Warning

This document is for an in-development version of Galaxy. You can alternatively view this page in the latest release if it exists or view the top of the latest release's documentation.

Tool data

Galaxy stores tool data in the path defined by tool_data_path (by default tool-data/). It’s possible to separate tool data of toolshed-installed tools by setting shed_tool_data_path.

Tool data consists of:

  1. the actual data

  2. one or more loc files

  3. entries in a tool data table (config) file

History

In order to understand the naming and structure of these three components it might be of advantage to look in the history. Tool data was organized in tabular loc that contained metadata and paths of the data. Those files were installed with the tool and could be accessed with the from_file mechanism from tools. Since each tool version had it’s own loc file the maintenance was difficult. With tool data tables an additional abstraction layer was introduced that is used from tools via from_datatable.

Tool data

This is the actual data that is stored by default in tool_data_path. It may be favorable to store the actual tool data in a separate folder. For manually managed tool data this can be achieved by simply storing the data in another folder. For data that is added by data managers this can be achieved by setting galaxy_data_manager_data_path.

loc files

In order to make tool data usable from Galaxy tools loc files are used. Those are tabular (by default tab separated) files with the extension .loc. Besides the actual paths, the entries can contain IDs, names, or other metadata that can be used in tools to select reference data. The paths should be given as absolute paths, but can also be given relative to the Galaxy root dir. By default loc files are installed in tool_data_path (where also built-in loc files are stored). By setting shed_tool_data_path this can be separated.

Tool data tables

The tool data tables that should be used in a Galaxy instance are listed in tool data table config files. In addition these contain metadata.
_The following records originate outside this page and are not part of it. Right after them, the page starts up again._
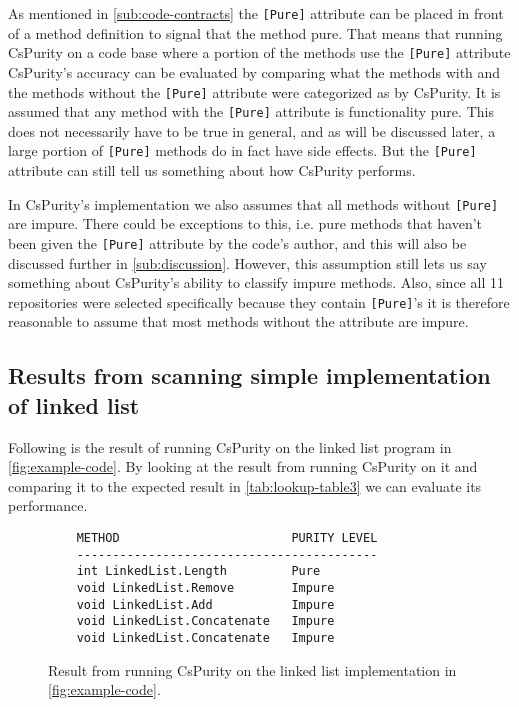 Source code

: \documentclass[a4paper,12pt]{article}
\begin{document}
As mentioned in \autoref{sub:code-contracts} the \texttt{[Pure]} attribute can be placed in front of a method definition to signal that the method pure. That means that running CsPurity on a code base where a portion of the methods use the \texttt{[Pure]} attribute CsPurity's accuracy can be evaluated by comparing what the methods with and the methods without the \texttt{[Pure]} attribute were categorized as by CsPurity. It is assumed that any method with the \texttt{[Pure]} attribute is functionality pure. This does not necessarily have to be true in general, and as will be discussed later, a large portion of \texttt{[Pure]} methods do in fact have side effects. But the \texttt{[Pure]} attribute can still tell us something about how CsPurity performs.

In CsPurity's implementation we also assumes that all methods without \texttt{[Pure]} are impure. There could be exceptions to this, i.e. pure methods that haven't been given the \texttt{[Pure]} attribute by the code's author, and this will also be discussed further in \autoref{sub:discussion}. However, this assumption still lets us say something about CsPurity's ability to classify impure methods. Also, since all 11 repositories were selected specifically because they contain \texttt{[Pure]}'s it is therefore reasonable to assume that most methods without the attribute are impure.

\subsection{Results from scanning simple implementation of linked list} \label{sub:results-from-scanning-the-example-list}

Following is the result of running CsPurity on the linked list program in \autoref{fig:example-code}. By looking at the result from running CsPurity on it and comparing it to the expected result in \autoref{tab:lookup-table3} we can evaluate its performance.

\begin{figure}[htpb]
  \centering
  \begin{minipage}{\linewidth} %
    \begin{lstlisting}
    METHOD                        PURITY LEVEL
    ------------------------------------------
    int LinkedList.Length         Pure
    void LinkedList.Remove        Impure
    void LinkedList.Add           Impure
    void LinkedList.Concatenate   Impure
    void LinkedList.Concatenate   Impure
    \end{lstlisting}
  \end{minipage}
  \caption{Result from running CsPurity on the linked list implementation in \autoref{fig:example-code}.}
  \label{fig:example-result}
\end{figure}
\end{document}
Tool data table config files are XML files listing tool data table configurations:

<tables>
    ....
</tables>

An entry for a tool data looks like this

<table name="bwa_indexes_color" comment_char="#" allow_duplicate_entries="False">
    <columns>value, dbkey, name, path</columns>
    <file path="bwa_index_color.loc" />
</table>
  • table: name, comment_char (default "#"), separator (default "\t"), allow_duplicate_entries (default True), empty_field_value (default "")

  • columns: a comma separated list of column names

  • file: path (alternatively url, from_config)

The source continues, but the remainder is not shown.